• **Assignment**
Starting at the line with "3 & 0.1110 &", set down each line of the entries below through the last one, exactly as it stands.

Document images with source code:
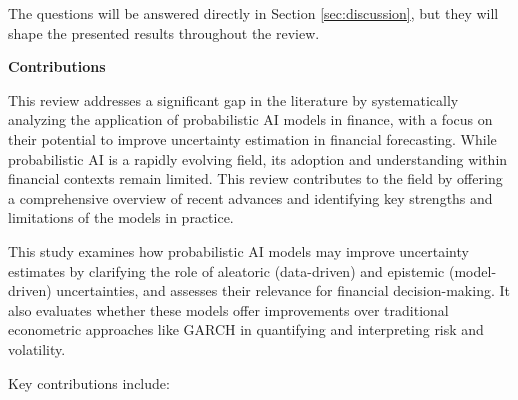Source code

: The questions will be answered directly in Section \ref{sec:discussion}, but they will shape the presented results throughout the review. 

 
\textbf{Contributions}\nopagebreak

This review addresses a significant gap in the literature by systematically analyzing the application of probabilistic AI models in finance, with a focus on their potential to improve uncertainty estimation in financial forecasting. While probabilistic AI is a rapidly evolving field, its adoption and understanding within financial contexts remain limited. This review contributes to the field by offering a comprehensive overview of recent advances and identifying key strengths and limitations of the models in practice.

This study examines how probabilistic AI models may improve uncertainty estimates by clarifying the role of aleatoric (data-driven) and epistemic (model-driven) uncertainties, and assesses their relevance for financial decision-making. It also evaluates whether these models offer improvements over traditional econometric approaches like GARCH in quantifying and interpreting risk and volatility.

Key contributions include:

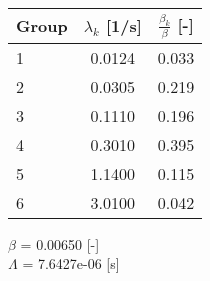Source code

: \begin{center}
\setlength{\extrarowheight}{2.0pt}
\begin{tabular}{lcc}
Group & $\lambda_k$ [1/s] & $\displaystyle \frac{\beta_k}{\beta}$ [-] \\ \hline
1 & 0.0124 & 0.033	\\
2 & 0.0305 & 0.219	\\
3 & 0.1110 & 0.196	\\
4 & 0.3010 & 0.395	\\
5 & 1.1400 & 0.115	\\
6 & 3.0100 & 0.042	\\
\end{tabular}
\end{center}

$\beta$ = 0.00650 [-] \\
$\Lambda$ = 7.6427e-06 [s]

\ifprintanswers
\begin{landscape}


\end{landscape}
\fi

• **Result of this exercise**
3 & 0.1110 & 0.196	\\
4 & 0.3010 & 0.395	\\
5 & 1.1400 & 0.115	\\
6 & 3.0100 & 0.042	\\
\end{tabular}
\end{center}

$\beta$ = 0.00650 [-] \\
$\Lambda$ = 7.6427e-06 [s]

\ifprintanswers
\begin{landscape}


\end{landscape}
\fi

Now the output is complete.